Der seinen beruflichen Lebensweg als Apotheker begann und als Romancier beendete, war den Großteil seiner Schreibjahre nämlich Journalist. Seine Feder – eine Gänsefeder, die er sich selbst passgerecht schnitt – tauchte über Jahrzehnte hin tief in die Tinte, um nicht zu zählende Zeitungsspalten zu füllen. Das reichte von der kleinen Lokalnotiz über zusammengeflickte Auslandskorrespondenzen bis hin zu Theaterkritiken und ausgedehnten Feuilletons. Die medialen Möglichkeiten seiner Zeit studierte er, in dem er sie praktizierte. Schreiben war ihm derart Bedürfnis, dass er, war das Tagwerk getan, die Feder nicht reinigte, sondern weiter über’s Papier gleiten ließ. Was dabei entstand, war ein Briefwerk, in dem vielleicht die schönsten Wort- und Satzpassagen zu finden sind, die er je geschrieben hat.

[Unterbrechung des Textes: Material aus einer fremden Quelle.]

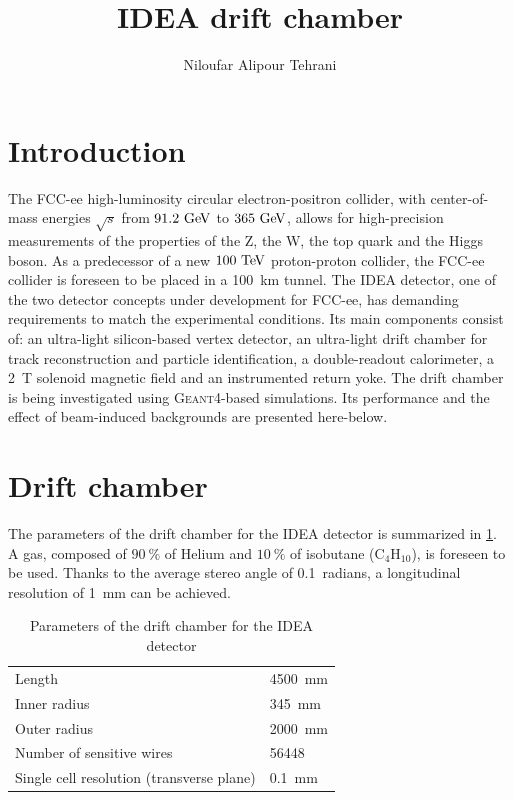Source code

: \documentclass{article}
\begin{document}
\title{IDEA drift chamber}
\author{Niloufar Alipour Tehrani}

\maketitle

\section{Introduction}
The FCC-ee high-luminosity circular electron-positron collider, with center-of-mass energies $\sqrt{s}$ from $91.2\,\mathrm{\,Ge\kern -0.1em V}$ to
$365\,\mathrm{\,Ge\kern -0.1em V}$, allows for high-precision measurements of the properties of the Z, the W, the top quark and the Higgs boson. As a predecessor of a new $100\,\mathrm{\,Te\kern -0.1em V}$ proton-proton collider, the FCC-ee collider is foreseen to be placed in a 100~km tunnel. The IDEA detector, one of the two detector concepts under development for FCC-ee, has demanding requirements to match the experimental conditions. Its main components consist of: an ultra-light silicon-based vertex detector, an ultra-light drift chamber for track reconstruction and particle identification, a double-readout calorimeter, a 2~T solenoid magnetic field and an instrumented return yoke. The drift chamber is being investigated using \textsc{Geant4}-based simulations. Its performance and the effect of beam-induced backgrounds are presented here-below.


\section{Drift chamber}
The parameters of the drift chamber for the IDEA detector is summarized in \cref{driftChamberParams}. A gas, composed of $90~\%$ of Helium and $10~\%$ of isobutane ($\text{C}_{4}\text{H}_{10}$), is foreseen to be used. Thanks to the average stereo angle of 0.1~radians, a longitudinal resolution of 1~mm can be achieved.

\begin{table}[!h]
	\renewcommand{\arraystretch}{1.3}
	\caption{Parameters of the drift chamber for the IDEA detector}
	\label{driftChamberParams}
	\centering
	\begin{tabular}{l l}
		\toprule
		Length & 4500~mm \\
        Inner radius & 345~mm \\
        Outer radius & 2000~mm\\
        Number of sensitive wires & 56448 \\
        Single cell resolution (transverse plane) & 0.1~mm \\
		\bottomrule
	\end{tabular}
\end{table}
\end{document}
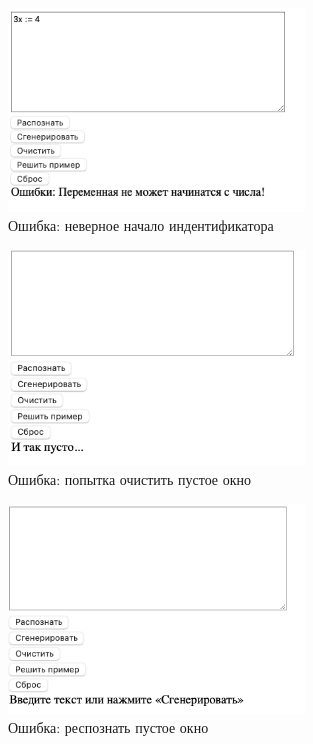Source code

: \documentclass[areasetadvanced]{scrartcl}
\begin{document}
\begin{figure}[H]
    \centering
    \includegraphics[width=0.7\textwidth]{ErrorNotN.png}
    \caption{Ошибка: неверное начало индентификатора}
    \label{fig:syntdiag}
\end{figure}

\begin{figure}[H]
    \centering
    \includegraphics[width=0.7\textwidth]{Empty.png}
    \caption{Ошибка: попытка очистить пустое окно}
    \label{fig:syntdiag}
\end{figure}

\begin{figure}[H]
    \centering
    \includegraphics[width=0.7\textwidth]{FullEmpty.png}
    \caption{Ошибка: респознать пустое окно}
    \label{fig:syntdiag}
\end{figure}
\end{document}
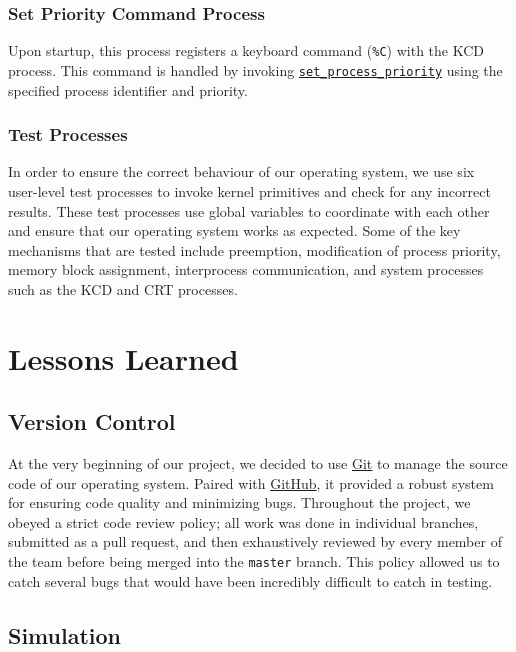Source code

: \documentclass[12pt]{report}
\begin{document}
\subsection{Set Priority Command Process}

Upon startup, this process registers a keyboard command (\texttt{\%C}) with the KCD process. This command is handled by invoking \hyperref[alg:processpriority]{\texttt{set_process_priority}} using the specified process identifier and priority.

\subsection{Test Processes}

In order to ensure the correct behaviour of our operating system, we use six user-­level test processes to invoke kernel primitives and check for any incorrect results. These test processes use global variables to coordinate with each other and ensure that  our operating system works as expected. Some of the key mechanisms that are tested include preemption, modification of process priority, memory block assignment, interprocess communication, and system processes such as the KCD and CRT processes.

\chapter{Lessons Learned}

\section{Version Control}

At the very beginning of our project, we decided to use \href{http://git-scm.com/}{Git} to manage the source code of our operating system. Paired with \href{http://github.com/}{GitHub}, it provided a robust system for ensuring code quality and minimizing bugs. Throughout the project, we obeyed a strict code review policy; all work was done in individual branches, submitted as a pull request, and then exhaustively reviewed by every member of the team before being merged into the \texttt{master} branch. This policy allowed us to catch several bugs that would have been incredibly difficult to catch in testing.

\section{Simulation}
\end{document}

Moment: Mit solcher Aufzählung lässt sich kein Deutschstunden-Podium bestreiten und Pro-und-Kontra nicht austragen. „Meinen Sie, was wir alles schreiben, wie der Tag lang ist, von der Nacht zu schweigen!“
Also gilt es genauer hinzusehen: Was hat es mit einem jungen Kerl auf sich, der statt Rezepturen zu büffeln, Verse verreimt? Wie steht es mit einem selbstgewissen Burschen, der plötzlich in eine literarische Vereinigung gerät, die aus zukünftigen Ministern, jüdischen Reformpolitikern, genialen Malern und Kammergerichtsräten besteht? Was fangen wir mit so einem an, der März 1848 auf rasch errichteten Barrikaden demokratisch-revolutionär herumturnt, um ein paar Monate später in die konservative Ministerialpresse zu stolpern? Wohin verschlägt es uns, wenn wir mit ihm gleich dreimal nach London reisen, um das letzte Mal für ein paar Jahre in der Weltmetropole des 19. Jahrhunderts zu bleiben? Wir, die wir neuseeländische Naturparks durchwandert haben, von südfranzösischen Landschaften verzaubert wurden und nur schlurfend-widerwillig Tagesausflügen durch märkischen Sand und Kieferngestrüpp zustimmen, was ist uns jene Verklärung der Mark Brandenburg, wie sie Fontane betrieb? Und lesen wir dann auch noch von allerlei Wankelmut im politischen Urteil und preußischer Zu- wie borussischer Abneigung, ganz zu schweigen von einigen antijüdischen Bemerkungen in seiner Privatkorrespondenz – ja, was sollen wir zu all dem sagen: 2018/19?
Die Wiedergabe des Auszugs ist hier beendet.